How local villagers practice conservation for a fraction of the cost of outside efforts
Guarding lakes and forests from poachers, local communities in Brazil deliver massive conservation benefits—at less than $1 per hectare.
September 24, 2025

Celebrities like Leonardo DiCaprio, Madonna and Jennifer Lopez have made headlines calling for protection of the Amazon rainforest. But anonymous local villagers are the ones playing an outsized role in protecting the forest and wildlife there.
Armed with little more than shotguns and round-the-clock vigilance, people living in 13 small fishing villages scattered along the Juruá River in western Brazil are effectively shielding around 3400 square kilometers of river and forest from poachers and loggers, an area bigger than the state of Maryland, according to new research appearing in Nature Sustainability.
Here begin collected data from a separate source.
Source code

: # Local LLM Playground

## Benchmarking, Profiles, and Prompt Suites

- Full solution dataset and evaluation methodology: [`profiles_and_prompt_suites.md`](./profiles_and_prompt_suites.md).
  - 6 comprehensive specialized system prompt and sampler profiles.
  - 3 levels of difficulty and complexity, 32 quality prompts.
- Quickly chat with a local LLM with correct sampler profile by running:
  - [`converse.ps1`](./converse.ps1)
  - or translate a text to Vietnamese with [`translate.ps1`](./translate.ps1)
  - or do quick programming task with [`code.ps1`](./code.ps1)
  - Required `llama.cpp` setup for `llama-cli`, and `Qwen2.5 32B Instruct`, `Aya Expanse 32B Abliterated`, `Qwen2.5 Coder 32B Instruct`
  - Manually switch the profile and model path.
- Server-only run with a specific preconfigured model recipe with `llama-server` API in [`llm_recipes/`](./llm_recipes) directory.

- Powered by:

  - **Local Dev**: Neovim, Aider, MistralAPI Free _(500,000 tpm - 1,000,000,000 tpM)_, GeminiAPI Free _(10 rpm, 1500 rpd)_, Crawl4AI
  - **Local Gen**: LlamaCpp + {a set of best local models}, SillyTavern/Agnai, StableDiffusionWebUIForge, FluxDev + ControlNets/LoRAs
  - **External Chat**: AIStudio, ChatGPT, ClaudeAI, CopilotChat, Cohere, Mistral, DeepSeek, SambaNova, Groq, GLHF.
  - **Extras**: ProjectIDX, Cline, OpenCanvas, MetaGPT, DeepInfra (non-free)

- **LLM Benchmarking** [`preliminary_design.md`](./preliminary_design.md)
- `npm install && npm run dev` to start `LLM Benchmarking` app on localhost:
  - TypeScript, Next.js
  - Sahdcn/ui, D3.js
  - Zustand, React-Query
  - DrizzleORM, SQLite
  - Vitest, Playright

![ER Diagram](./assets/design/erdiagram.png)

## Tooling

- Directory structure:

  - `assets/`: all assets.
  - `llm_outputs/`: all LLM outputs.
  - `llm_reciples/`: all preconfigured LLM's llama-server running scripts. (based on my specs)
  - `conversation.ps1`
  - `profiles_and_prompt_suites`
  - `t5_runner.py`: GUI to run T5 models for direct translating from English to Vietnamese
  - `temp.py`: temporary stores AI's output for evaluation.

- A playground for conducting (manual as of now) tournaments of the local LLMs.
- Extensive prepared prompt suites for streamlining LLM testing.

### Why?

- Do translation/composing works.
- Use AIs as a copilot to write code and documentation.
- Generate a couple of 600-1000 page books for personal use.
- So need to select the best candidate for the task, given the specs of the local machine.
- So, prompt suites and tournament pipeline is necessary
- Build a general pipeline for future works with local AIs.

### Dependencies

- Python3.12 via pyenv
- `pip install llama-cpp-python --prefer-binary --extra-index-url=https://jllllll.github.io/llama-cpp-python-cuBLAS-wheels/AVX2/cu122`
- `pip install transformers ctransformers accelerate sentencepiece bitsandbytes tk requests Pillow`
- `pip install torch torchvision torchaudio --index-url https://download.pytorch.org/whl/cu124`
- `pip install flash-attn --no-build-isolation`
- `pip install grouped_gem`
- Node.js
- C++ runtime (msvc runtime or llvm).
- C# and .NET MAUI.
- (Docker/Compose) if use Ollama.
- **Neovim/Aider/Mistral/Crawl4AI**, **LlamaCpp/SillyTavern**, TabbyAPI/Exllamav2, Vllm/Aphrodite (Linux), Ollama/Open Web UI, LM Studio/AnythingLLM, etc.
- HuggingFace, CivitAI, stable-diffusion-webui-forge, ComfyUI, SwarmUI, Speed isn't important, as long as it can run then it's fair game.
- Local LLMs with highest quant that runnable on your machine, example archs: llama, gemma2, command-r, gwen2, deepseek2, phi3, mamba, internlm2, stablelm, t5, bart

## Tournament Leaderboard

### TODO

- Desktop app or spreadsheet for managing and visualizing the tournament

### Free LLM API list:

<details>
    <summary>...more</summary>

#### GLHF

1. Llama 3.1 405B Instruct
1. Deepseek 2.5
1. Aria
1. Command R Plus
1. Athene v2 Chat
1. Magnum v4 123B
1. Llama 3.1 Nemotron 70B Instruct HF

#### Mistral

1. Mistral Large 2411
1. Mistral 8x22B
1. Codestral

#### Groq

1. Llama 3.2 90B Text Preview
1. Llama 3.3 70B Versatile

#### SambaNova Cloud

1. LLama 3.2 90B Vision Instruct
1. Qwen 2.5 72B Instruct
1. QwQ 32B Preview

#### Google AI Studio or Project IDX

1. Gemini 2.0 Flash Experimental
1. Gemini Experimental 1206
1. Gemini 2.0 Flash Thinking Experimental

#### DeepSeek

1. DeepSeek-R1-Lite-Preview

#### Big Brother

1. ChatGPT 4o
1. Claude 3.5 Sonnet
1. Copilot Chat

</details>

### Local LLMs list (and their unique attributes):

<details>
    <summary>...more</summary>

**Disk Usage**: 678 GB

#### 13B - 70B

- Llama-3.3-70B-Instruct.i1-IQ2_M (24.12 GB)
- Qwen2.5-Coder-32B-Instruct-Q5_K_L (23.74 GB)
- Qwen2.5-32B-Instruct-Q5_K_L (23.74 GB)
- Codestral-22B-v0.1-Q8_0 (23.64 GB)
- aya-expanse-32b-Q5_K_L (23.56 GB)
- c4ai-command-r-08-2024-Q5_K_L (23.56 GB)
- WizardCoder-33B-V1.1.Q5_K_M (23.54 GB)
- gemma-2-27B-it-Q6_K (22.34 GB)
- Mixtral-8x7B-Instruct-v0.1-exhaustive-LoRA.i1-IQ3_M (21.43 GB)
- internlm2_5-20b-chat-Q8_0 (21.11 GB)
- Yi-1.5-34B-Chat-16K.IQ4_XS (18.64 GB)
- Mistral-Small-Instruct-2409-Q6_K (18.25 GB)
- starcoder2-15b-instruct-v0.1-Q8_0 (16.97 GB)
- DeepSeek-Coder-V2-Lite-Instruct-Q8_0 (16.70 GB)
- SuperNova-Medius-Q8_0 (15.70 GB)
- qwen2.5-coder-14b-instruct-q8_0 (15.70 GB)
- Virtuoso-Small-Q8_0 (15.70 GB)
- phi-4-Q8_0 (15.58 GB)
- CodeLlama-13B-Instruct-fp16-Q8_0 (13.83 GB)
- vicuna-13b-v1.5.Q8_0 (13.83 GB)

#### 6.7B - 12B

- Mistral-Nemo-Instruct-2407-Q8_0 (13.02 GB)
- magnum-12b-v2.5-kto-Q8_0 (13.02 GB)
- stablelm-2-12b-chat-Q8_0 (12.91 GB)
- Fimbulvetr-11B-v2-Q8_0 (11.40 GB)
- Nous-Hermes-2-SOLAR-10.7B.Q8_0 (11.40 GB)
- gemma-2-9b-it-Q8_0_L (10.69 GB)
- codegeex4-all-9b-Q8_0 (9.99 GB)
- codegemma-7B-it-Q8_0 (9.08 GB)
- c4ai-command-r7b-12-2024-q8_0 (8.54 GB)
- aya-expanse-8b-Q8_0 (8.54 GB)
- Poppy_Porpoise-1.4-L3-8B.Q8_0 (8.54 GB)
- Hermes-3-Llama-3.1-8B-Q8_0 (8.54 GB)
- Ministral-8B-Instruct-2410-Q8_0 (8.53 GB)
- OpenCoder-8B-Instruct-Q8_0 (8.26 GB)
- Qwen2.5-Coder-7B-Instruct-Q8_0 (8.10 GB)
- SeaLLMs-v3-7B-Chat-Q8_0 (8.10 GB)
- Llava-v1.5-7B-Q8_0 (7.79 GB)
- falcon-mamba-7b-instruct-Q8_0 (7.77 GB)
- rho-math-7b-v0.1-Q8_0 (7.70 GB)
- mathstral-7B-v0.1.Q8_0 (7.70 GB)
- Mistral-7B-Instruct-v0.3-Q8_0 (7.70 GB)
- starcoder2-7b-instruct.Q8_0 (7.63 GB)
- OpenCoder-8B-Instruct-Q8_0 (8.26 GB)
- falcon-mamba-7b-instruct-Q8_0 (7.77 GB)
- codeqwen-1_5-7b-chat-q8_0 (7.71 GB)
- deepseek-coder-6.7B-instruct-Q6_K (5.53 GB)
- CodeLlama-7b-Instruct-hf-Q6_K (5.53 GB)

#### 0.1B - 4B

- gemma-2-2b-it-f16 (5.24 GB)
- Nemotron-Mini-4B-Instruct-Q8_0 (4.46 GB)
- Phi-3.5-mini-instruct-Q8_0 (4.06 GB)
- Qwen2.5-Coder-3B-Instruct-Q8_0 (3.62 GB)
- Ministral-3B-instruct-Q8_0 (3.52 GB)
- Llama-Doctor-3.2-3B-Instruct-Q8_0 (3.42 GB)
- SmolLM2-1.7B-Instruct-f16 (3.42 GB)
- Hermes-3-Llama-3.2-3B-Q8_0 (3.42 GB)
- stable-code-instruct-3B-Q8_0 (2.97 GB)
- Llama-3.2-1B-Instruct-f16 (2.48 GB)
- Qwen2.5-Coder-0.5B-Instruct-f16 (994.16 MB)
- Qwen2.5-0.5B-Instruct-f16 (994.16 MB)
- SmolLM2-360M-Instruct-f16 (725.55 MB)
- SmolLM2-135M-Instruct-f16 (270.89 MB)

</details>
“The conservation dividends from community-based protection are unprecedented and deployed at a tiny fraction of the financial costs of traditional protection mechanisms,” said Carlos Peres, an ecologist at the University of East Anglia in the United Kingdom. “In practice, this makes local land managers true ‘unsung heroes’.”
The new research is the latest in a growing body of work by Peres and colleagues documenting the Juruá as a prime example of how local communities can play a key role in protecting the surrounding lands and wildlife.
Starting in the 1990s, the Brazilian government created reserves along parts of the river where local communities have an official role in managing the landscape. The crown jewel of the effort is a fish known as pirarucu or arapaima. This apex predator is the world’s largest scaled freshwater fish, growing to lengths of more than 3 meters and weighing more than 220 kilograms. Its size and tasty meat make it a central part of the economy of local communities and a target for poachers.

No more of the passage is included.